TASK DIRECTIONS
Look through the records below for lines containing the string "system", and report how many there are, nothing else.

DATASET EXCERPTS
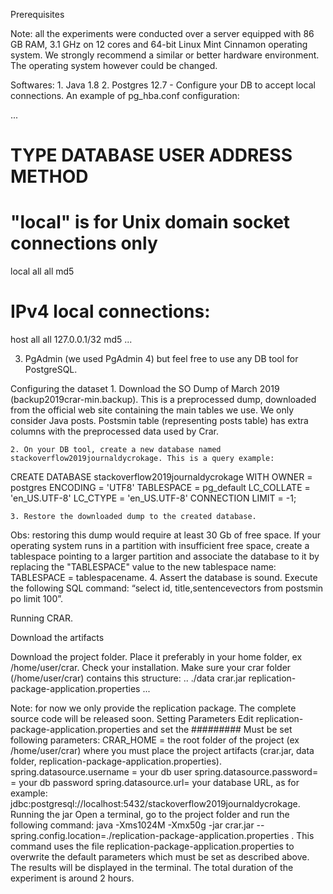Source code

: Prerequisites

Note: all the experiments were conducted over a server equipped with 86 GB RAM, 3.1 GHz on 12 cores and 64-bit Linux Mint Cinnamon operating system. We strongly recommend a similar or better hardware environment. The operating system however could be changed.

Softwares:
    1. Java 1.8
    2. Postgres 12.7 - Configure your DB to accept local connections. An example of pg_hba.conf configuration:

...
# TYPE  DATABASE        USER            ADDRESS                 METHOD
# "local" is for Unix domain socket connections only
local   all             all                                     md5
# IPv4 local connections:
host    all             all             127.0.0.1/32            md5
...

3. PgAdmin (we used PgAdmin 4) but feel free to use any DB tool for PostgreSQL.


Configuring the dataset
    1. Download the SO Dump of March 2019 (backup2019crar-min.backup). This is a preprocessed dump, downloaded from the official web site containing the main tables we use. We only consider Java posts. Postsmin table (representing posts table) has extra columns with the preprocessed data used by Crar.

    2. On your DB tool, create a new database named stackoverflow2019journaldycrokage. This is a query example:

CREATE DATABASE stackoverflow2019journaldycrokage
  WITH OWNER = postgres
       ENCODING = 'UTF8'
       TABLESPACE = pg_default
       LC_COLLATE = 'en_US.UTF-8'
       LC_CTYPE = 'en_US.UTF-8'
       CONNECTION LIMIT = -1;

    3. Restore the downloaded dump to the created database.
Obs: restoring this dump would require at least 30 Gb of free space. If your operating system runs in a partition with insufficient free space, create a tablespace pointing to a larger partition and associate the database to it by replacing the "TABLESPACE" value to the new tablespace name: TABLESPACE = tablespacename.
    4. Assert the database is sound. Execute the following SQL command: “select id, title,sentencevectors from postsmin po limit 100”.


Running CRAR.


Download the artifacts


Download the project folder. Place it preferably in your home folder, ex /home/user/crar. Check your installation. Make sure your crar folder (/home/user/crar) contains this structure:
..
./data 
crar.jar
replication-package-application.properties
...

Note: for now we only provide the replication package. The complete source code will be released soon.
Setting Parameters
Edit replication-package-application.properties and set the ######### Must be set following parameters:
CRAR_HOME = the root folder of the project (ex /home/user/crar) where you must place the project artifacts (crar.jar, data folder, replication-package-application.properties).
spring.datasource.username = your db user
spring.datasource.password= = your db password
spring.datasource.url= your database URL, as for example: jdbc:postgresql://localhost:5432/stackoverflow2019journaldycrokage.
Running the jar
Open a terminal, go to the project folder and run the following command: java -Xms1024M -Xmx50g -jar crar.jar --spring.config.location=./replication-package-application.properties . This command uses the file replication-package-application.properties to overwrite the default parameters which must be set as described above. The results will be displayed in the terminal. The total duration of the experiment is around 2 hours.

COMPLETED EXERCISE
2